Solch ein Kosten-Nutzen-Denken schlug sich auch in der Hühnerhaltung nieder. Denn durch ein gleichbleibendes Licht- und Temperaturprogramm im Stall sorgte man über alle vier Jahreszeiten hinweg für eine kontinuierliche Eierproduktion. „Mittels zugekauftem Futter konnten die Tiere das ganze Jahr im Stall gehalten werden“, skizzierte Settele das Leben der Legehennen. Beide Faktoren führten zu einer Steigerung der Effizienz.
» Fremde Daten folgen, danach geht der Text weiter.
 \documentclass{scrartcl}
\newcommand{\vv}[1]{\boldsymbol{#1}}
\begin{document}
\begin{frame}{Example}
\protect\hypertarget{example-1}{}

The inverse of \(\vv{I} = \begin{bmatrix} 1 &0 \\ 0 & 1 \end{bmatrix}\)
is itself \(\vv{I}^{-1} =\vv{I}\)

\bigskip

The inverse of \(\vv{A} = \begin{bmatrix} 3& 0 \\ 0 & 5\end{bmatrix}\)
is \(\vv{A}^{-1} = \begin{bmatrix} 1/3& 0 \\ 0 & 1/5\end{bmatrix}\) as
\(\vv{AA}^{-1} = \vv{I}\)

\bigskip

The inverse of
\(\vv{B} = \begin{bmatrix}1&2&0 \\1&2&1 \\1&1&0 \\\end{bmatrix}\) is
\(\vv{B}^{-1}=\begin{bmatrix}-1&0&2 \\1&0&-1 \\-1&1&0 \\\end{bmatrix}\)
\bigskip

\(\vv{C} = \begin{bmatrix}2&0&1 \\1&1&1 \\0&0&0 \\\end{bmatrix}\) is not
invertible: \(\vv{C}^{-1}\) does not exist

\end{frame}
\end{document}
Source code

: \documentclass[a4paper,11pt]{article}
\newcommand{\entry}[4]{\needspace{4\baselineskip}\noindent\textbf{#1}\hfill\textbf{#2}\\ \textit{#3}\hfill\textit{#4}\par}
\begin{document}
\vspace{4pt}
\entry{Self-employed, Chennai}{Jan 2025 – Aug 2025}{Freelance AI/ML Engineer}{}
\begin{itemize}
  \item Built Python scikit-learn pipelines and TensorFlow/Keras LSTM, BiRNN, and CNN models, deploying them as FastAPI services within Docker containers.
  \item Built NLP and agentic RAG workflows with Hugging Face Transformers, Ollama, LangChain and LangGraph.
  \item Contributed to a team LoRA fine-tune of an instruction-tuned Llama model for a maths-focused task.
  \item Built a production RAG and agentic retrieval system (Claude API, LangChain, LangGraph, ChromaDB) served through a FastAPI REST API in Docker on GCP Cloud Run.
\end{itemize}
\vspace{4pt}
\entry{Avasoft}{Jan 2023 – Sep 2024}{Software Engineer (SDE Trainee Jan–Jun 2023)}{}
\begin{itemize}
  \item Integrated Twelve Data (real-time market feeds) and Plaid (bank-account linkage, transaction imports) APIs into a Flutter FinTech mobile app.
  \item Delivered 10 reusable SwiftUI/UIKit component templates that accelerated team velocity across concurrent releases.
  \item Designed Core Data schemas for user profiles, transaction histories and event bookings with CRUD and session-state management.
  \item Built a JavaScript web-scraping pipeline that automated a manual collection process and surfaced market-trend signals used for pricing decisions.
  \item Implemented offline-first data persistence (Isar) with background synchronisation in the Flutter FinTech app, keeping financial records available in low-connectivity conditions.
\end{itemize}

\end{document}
Lebten bei Bodenhaltung bis zu 1.000 Tiere zusammen in einem Gehege, konnte in den Käfigen bei dreidimensionaler Batterie-Haltung die Zahl verzwanzigfacht werden.

Spaltboden und Gülleseen

In Schweineställen führte der Spaltboden dazu, dass die Tiere nicht mehr in ihren eigenen Exkrementen standen. Eine automatisierte Fütterung ließ wenig Personal mehr Schweine versorgen. „Ventilatoren verteilten die Ammoniak- und Schwefelwasserstoffkonzentration der Ausscheidungen“, wies sie auf den Nachteil des Spaltboden-Systems hin. 1963 billigten die Konstrukteure einem Schwein 0,5 m² Platz zu. „1978 verfügte der Schweinemastbetrieb in Schöndorf/Thüringen über 180.000 Tiere“, nannte Settele eine Größenordnung im sozialistischen Bauernstaat. Die anfallende Güllemenge war vergleichbar mit dem Abwasservolumen einer Großstadt wie Leipzig. Fast das gesamte Fleisch wurden als Devisenbeschaffung in den Westen verkauft.